Report, word for word, every line of the material that contains "odyssey".

Segment Start: INPUT DATA

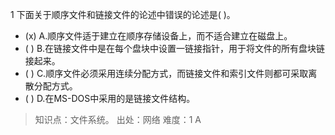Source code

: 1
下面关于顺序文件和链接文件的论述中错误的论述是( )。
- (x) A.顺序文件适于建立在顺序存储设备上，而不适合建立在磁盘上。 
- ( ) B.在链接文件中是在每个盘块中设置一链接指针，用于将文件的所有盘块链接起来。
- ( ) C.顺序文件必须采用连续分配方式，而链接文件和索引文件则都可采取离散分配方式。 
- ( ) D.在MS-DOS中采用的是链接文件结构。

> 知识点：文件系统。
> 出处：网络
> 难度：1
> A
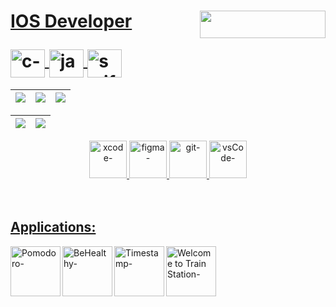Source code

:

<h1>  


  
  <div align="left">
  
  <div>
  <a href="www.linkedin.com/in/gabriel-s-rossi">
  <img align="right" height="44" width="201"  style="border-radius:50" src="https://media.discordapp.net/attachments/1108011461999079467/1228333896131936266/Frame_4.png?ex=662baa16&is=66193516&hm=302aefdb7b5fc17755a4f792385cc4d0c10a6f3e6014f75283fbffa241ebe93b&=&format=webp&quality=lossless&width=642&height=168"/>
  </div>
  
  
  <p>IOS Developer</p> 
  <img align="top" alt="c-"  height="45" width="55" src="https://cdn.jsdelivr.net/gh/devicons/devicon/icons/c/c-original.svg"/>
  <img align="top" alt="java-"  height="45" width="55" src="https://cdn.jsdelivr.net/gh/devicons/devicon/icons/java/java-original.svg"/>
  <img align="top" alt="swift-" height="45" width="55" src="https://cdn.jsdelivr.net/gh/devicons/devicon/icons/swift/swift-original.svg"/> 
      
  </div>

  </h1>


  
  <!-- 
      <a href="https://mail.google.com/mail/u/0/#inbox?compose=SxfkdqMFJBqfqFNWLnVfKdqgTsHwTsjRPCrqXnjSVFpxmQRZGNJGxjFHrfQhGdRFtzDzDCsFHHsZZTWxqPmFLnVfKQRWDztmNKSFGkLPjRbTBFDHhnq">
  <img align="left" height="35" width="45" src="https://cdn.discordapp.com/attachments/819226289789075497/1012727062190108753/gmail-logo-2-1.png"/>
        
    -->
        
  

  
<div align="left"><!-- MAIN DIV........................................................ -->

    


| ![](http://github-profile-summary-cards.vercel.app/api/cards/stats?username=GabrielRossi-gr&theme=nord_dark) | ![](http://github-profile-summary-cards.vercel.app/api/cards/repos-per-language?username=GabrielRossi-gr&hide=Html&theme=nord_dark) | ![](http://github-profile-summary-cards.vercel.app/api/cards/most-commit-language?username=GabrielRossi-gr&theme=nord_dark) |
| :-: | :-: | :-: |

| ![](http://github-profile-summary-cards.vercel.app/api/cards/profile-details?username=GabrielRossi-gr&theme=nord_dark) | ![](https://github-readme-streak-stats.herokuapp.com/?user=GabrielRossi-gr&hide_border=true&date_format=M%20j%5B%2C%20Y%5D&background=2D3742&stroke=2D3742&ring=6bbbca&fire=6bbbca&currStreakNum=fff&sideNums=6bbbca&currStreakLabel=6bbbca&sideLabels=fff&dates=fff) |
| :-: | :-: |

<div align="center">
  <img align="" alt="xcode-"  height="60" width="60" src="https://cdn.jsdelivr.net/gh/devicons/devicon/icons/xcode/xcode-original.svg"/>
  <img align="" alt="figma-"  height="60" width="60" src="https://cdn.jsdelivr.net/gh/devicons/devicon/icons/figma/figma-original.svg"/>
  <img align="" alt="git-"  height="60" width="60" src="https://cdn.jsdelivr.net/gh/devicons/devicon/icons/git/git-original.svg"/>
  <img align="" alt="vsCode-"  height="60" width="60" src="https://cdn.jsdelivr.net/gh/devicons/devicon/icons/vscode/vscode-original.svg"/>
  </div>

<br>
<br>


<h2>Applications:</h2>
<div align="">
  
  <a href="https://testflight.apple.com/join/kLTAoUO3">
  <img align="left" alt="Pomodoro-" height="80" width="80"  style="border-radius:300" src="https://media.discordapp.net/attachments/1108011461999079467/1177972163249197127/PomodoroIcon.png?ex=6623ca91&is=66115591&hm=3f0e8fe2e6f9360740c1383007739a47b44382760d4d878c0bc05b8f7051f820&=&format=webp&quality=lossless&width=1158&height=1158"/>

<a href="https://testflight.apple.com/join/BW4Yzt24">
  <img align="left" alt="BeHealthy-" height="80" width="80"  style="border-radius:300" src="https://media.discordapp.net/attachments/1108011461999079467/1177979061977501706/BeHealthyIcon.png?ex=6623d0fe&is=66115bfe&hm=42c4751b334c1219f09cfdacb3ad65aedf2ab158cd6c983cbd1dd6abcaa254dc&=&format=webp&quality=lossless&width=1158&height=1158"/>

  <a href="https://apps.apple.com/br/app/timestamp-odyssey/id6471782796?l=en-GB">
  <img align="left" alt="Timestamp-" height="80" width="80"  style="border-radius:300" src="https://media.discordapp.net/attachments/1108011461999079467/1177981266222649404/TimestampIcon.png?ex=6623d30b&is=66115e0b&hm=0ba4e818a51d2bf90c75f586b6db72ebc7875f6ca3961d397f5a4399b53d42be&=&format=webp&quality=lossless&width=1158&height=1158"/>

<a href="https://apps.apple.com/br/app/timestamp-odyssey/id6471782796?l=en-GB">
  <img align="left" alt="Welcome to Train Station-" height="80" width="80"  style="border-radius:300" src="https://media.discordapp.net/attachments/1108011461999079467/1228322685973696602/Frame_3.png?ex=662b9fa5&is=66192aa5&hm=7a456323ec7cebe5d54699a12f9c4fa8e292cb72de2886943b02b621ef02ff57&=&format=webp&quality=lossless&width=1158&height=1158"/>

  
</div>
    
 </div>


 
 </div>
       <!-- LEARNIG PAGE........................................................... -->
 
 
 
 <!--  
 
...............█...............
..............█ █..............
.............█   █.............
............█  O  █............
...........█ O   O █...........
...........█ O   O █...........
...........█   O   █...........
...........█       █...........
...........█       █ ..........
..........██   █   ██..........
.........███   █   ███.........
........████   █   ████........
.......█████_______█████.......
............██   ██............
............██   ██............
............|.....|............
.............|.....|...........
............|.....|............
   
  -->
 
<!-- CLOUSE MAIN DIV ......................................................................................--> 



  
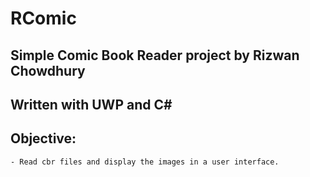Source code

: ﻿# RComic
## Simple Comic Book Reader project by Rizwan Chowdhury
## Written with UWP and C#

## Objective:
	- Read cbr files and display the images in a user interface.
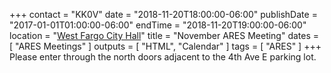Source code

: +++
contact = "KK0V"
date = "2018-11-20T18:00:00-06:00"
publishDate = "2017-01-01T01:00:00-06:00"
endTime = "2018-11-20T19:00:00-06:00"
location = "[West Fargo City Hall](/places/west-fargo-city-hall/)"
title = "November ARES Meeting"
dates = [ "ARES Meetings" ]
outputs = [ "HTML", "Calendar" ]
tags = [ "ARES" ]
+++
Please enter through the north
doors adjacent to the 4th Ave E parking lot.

Segment End: INPUT DATA

ANSWER BELOW:
  <a href="https://apps.apple.com/br/app/timestamp-odyssey/id6471782796?l=en-GB">
<a href="https://apps.apple.com/br/app/timestamp-odyssey/id6471782796?l=en-GB">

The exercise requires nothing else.